__What is expected__: Take each line below that has "construido" and copy it.

__Extracted information__:
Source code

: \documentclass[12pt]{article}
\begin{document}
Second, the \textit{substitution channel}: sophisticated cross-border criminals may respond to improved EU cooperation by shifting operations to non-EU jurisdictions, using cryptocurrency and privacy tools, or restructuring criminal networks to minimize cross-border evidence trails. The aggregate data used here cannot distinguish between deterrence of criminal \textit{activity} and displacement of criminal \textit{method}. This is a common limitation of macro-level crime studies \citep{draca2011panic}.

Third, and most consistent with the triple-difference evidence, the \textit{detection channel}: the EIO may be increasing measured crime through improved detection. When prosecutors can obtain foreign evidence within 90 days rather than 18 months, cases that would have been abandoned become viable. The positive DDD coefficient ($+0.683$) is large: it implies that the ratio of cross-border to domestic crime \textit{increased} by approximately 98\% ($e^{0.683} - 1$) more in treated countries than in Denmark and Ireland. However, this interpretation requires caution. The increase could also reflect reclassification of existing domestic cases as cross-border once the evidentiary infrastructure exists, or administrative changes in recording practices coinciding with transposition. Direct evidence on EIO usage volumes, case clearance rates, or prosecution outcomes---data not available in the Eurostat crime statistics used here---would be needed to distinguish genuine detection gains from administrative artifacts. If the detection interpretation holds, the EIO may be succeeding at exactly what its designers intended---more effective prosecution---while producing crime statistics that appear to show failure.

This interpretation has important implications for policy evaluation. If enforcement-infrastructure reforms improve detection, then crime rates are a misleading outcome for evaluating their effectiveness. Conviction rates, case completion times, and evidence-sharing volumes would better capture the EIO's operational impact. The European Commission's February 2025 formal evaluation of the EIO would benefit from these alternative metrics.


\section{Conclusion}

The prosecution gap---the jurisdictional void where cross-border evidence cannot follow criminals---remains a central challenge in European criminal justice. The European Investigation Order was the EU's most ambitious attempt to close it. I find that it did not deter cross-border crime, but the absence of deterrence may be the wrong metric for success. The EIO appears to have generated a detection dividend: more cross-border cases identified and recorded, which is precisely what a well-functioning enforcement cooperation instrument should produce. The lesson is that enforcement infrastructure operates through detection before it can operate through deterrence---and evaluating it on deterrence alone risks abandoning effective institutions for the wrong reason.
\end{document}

--

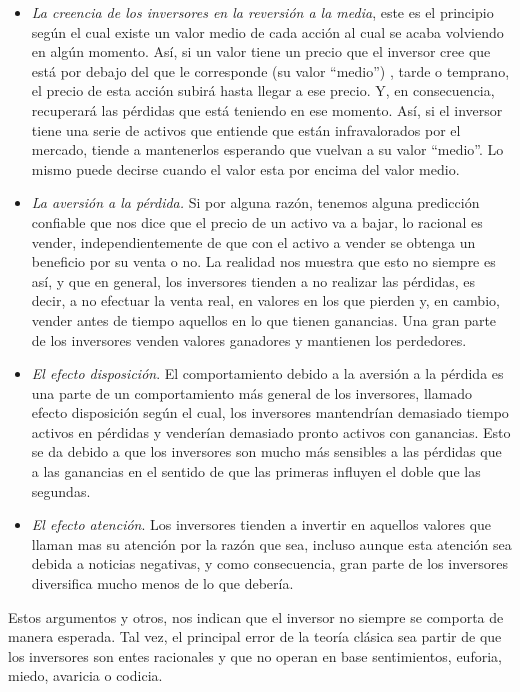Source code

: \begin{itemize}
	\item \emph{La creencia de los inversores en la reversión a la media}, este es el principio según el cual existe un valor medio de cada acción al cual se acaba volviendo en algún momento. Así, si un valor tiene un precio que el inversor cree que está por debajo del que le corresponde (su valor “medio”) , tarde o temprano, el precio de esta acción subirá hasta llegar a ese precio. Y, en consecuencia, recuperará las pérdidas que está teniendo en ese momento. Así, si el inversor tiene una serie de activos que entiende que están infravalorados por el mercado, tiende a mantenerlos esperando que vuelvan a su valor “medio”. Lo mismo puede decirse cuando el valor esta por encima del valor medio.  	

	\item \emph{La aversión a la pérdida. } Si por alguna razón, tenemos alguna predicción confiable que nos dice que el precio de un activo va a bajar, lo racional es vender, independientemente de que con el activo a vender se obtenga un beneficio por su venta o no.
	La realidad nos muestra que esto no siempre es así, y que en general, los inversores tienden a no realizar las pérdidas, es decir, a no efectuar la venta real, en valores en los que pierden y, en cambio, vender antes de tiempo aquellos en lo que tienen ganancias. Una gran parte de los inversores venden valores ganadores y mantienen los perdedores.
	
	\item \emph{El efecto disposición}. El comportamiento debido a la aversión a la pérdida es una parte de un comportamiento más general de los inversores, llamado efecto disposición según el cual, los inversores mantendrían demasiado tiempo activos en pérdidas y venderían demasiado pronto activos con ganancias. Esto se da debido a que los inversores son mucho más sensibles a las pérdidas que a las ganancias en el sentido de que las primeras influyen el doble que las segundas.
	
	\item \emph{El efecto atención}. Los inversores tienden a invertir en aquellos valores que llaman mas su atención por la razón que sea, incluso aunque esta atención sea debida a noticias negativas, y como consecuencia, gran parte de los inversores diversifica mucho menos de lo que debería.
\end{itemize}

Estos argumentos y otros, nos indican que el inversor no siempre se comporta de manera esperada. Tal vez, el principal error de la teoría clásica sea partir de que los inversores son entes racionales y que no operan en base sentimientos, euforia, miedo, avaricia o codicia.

--

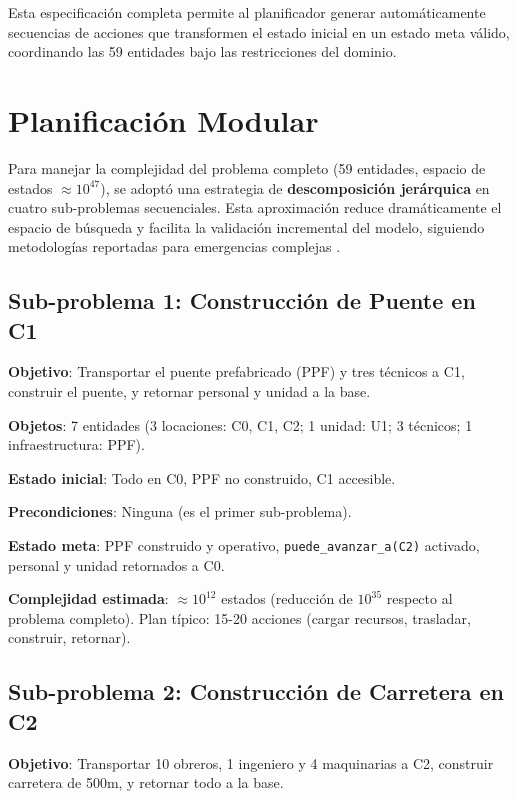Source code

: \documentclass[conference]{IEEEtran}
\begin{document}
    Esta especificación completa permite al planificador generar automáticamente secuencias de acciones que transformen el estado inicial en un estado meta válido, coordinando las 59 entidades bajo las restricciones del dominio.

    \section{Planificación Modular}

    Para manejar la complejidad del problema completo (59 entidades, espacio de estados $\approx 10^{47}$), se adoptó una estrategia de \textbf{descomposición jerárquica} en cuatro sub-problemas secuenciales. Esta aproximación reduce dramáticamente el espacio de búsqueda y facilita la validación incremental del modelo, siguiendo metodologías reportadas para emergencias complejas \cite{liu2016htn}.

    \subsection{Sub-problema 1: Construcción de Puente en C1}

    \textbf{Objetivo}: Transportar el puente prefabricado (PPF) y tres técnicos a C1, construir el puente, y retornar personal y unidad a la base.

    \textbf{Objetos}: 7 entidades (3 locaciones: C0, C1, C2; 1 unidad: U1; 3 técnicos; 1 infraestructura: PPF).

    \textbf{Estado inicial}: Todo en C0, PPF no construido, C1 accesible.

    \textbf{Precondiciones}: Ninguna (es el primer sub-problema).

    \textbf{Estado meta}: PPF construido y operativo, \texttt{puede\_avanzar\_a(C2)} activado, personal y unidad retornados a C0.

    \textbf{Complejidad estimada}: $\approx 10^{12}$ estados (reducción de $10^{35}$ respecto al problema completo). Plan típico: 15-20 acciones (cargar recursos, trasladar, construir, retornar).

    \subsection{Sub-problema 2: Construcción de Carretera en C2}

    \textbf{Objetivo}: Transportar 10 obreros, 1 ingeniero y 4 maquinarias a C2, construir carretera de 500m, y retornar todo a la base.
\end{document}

__Result for this exercise__:
    \textbf{Estado inicial}: Todo en C0, PPF no construido, C1 accesible.
    \textbf{Estado meta}: PPF construido y operativo, \texttt{puede\_avanzar\_a(C2)} activado, personal y unidad retornados a C0.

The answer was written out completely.